Foto: picture-alliance/dpa/B. Marks
Altura fatídica
As origens da Igreja de São Nicolau de Hamburgo remontam a 1195. Após um incêndio em 1842, foi consagrada no local, 32 anos mais tarde, uma casa de culto totalmente nova, em estilo neogótico. Por um tempo, sua torre de 147 metros foi a construção mais elevada do mundo. Porém, em 23 de julho de 1943, sua altura provou-se fatídica, ao servir de ponto de orientação para os bombardeiros dos Aliados.
Foto: gemeinfrei
Hamburgo-Gomorra
Somente a torre e os porões abobadados resistiram. Ao fim da Segunda Guerra, o Senado hamburguês decidiu não reerguer a Igreja de São Nicolau. Suas ruínas permanecem até hoje como ferida aberta, dedicadas "às vítimas da guerra e da ditadura entre 1933 e 1945". Nos porões criou-se um centro de documentação, com a mostra permanente "Gomorra 1943 – A destruição de Hamburgo na guerra aérea".
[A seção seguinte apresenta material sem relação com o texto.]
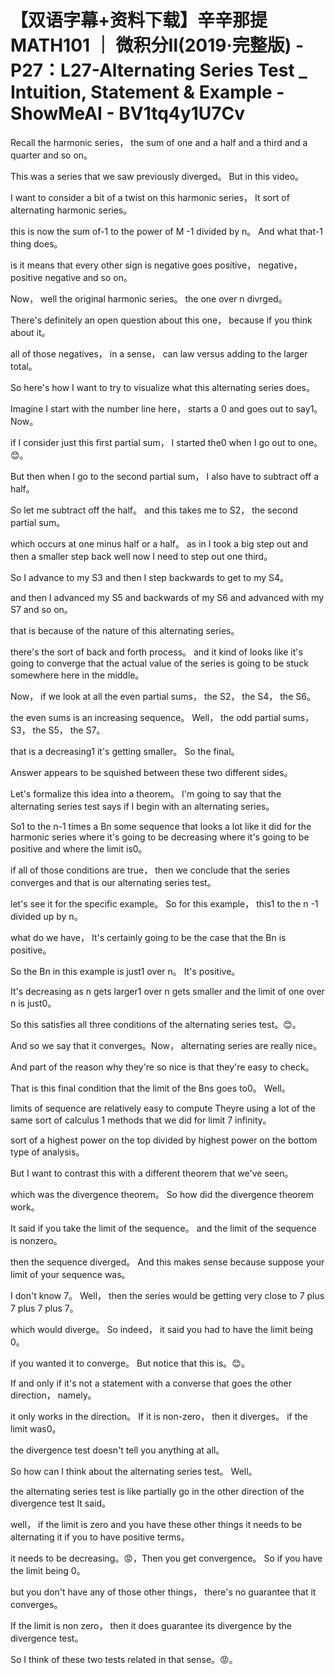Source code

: # 【双语字幕+资料下载】辛辛那提 MATH101 ｜ 微积分Ⅱ(2019·完整版) - P27：L27-Alternating Series Test _ Intuition, Statement & Example - ShowMeAI - BV1tq4y1U7Cv

Recall the harmonic series， the sum of one and a half and a third and a quarter and so on。

 This was a series that we saw previously diverged。 But in this video。

 I want to consider a bit of a twist on this harmonic series， It sort of alternating harmonic series。

 this is now the sum of-1 to the power of M -1 divided by n。 And what that-1 thing does。

 is it means that every other sign is negative goes positive， negative， positive negative and so on。

 Now， well the original harmonic series。 the one over n divrged。

 There's definitely an open question about this one， because if you think about it。

 all of those negatives， in a sense， can law versus adding to the larger total。

 So here's how I want to try to visualize what this alternating series does。

 Imagine I start with the number line here， starts a 0 and goes out to say1。 Now。

 if I consider just this first partial sum， I started the0 when I go out to one。😊。

But then when I go to the second partial sum， I also have to subtract off a half。

 So let me subtract off the half。 and this takes me to S2， the second partial sum。

 which occurs at one minus half or a half。 as in I took a big step out and then a smaller step back well now I need to step out one third。

 So I advance to my S3 and then I step backwards to get to my S4。

 and then I advanced my S5 and backwards of my S6 and advanced with my S7 and so on。

 that is because of the nature of this alternating series。

 there's the sort of back and forth process。 and it kind of looks like it's going to converge that the actual value of the series is going to be stuck somewhere here in the middle。

 Now， if we look at all the even partial sums， the S2， the S4， the S6。

 the even sums is an increasing sequence。 Well， the odd partial sums， S3， the S5， the S7。

 that is a decreasing1 it's getting smaller。 So the final。

Answer appears to be squished between these two different sides。

 Let's formalize this idea into a theorem。 I'm going to say that the alternating series test says if I begin with an alternating series。

 So1 to the n-1 times a Bn some sequence that looks a lot like it did for the harmonic series where it's going to be decreasing where it's going to be positive and where the limit is0。

 if all of those conditions are true， then we conclude that the series converges and that is our alternating series test。

 let's see it for the specific example。 So for this example， this1 to the n -1 divided up by n。

 what do we have， It's certainly going to be the case that the Bn is positive。

 So the Bn in this example is just1 over n。 It's positive。

 It's decreasing as n gets larger1 over n gets smaller and the limit of one over n is just0。

 So this satisfies all three conditions of the alternating series test。😊。

And so we say that it converges。Now， alternating series are really nice。

 And part of the reason why they're so nice is that they're easy to check。

 That is this final condition that the limit of the Bns goes to0。 Well。

 limits of sequence are relatively easy to compute Theyre using a lot of the same sort of calculus 1 methods that we did for limit 7 infinity。

 sort of a highest power on the top divided by highest power on the bottom type of analysis。

 But I want to contrast this with a different theorem that we've seen。

 which was the divergence theorem。 So how did the divergence theorem work。

 It said if you take the limit of the sequence。 and the limit of the sequence is nonzero。

 then the sequence diverged。 And this makes sense because suppose your limit of your sequence was。

 I don't know 7。 Well， then the series would be getting very close to 7 plus 7 plus 7 plus 7。

 which would diverge。 So indeed， it said you had to have the limit being 0。

 if you wanted it to converge。 But notice that this is。😊。

If and only if it's not a statement with a converse that goes the other direction， namely。

 it only works in the direction。 If it is non-zero， then it diverges。 if the limit was0。

 the divergence test doesn't tell you anything at all。

 So how can I think about the alternating series test。 Well。

 the alternating series test is like partially go in the other direction of the divergence test It said。

 well， if the limit is zero and you have these other things it needs to be alternating it if you to have positive terms。

 it needs to be decreasing。😡，Then you get convergence。 So if you have the limit being 0。

 but you don't have any of those other things， there's no guarantee that it converges。

 If the limit is non zero， then it does guarantee its divergence by the divergence test。

 So I think of these two tests related in that sense。😡。

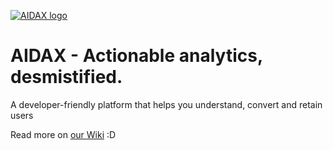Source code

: [![AIDAX logo](https://raw.githubusercontent.com/astfarias/aidax/master/files/logo/logo2-less.png)](http://www.aidaxbi.com/)
# AIDAX - Actionable analytics, desmistified.
A developer-friendly platform that helps you understand, convert and retain users  

Read more on [our Wiki](https://github.com/AIDAX/aidax/wiki) :D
Foto: picture-alliance/dpa
Sobrevivência por um triz
Em 1945 jazia em destroços, em Dresden, a famosa Frauenkirche, a igreja protestante de Nossa Senhora. Após sobreviver aos devastadores ataques aéreos de 13 e 14 de fevereiro, no dia seguinte a cúpula de pedra dessa chamada "pérola do Barroco" desmoronou. A Alemanha Oriental não tinha verbas para reerguê-la, e por muitos anos as ruínas jazeram como memorial contra a guerra e a destruição.
Foto: Hulton Archive/AFP/Getty Images
Esperança contra a devastação
Com a Reunificação, iniciou-se em 1996 a reconstrução da Frauenkirche, concluída em 2005. O financiamento do projeto de 180 milhões de euros envolveu 16 associações de amigos no país e no exterior, assim como doações de todo o mundo. As pedras da edificação original foram integradas nos novos muros. A igreja reerguida tornou-se, assim, um símbolo de esperança e do entendimento entre os povos.
Foto: DW/Holm Weber
Recomeço a partir dos escombros
Já em 1947, a Igreja da Ressurreição de Pforzheim, sul da Alemanha, foi a primeira construída no país, no pós-Guerra. Como material de construção, 30 mil tijolos das casas circundantes foram desenterrados, coletados e meticulosamente limpos. Além de sinalizar um recomeço, ela serviu de modelo para 46 "igrejas de emergência" nas cidades alemãs destruídas na Segunda Guerra.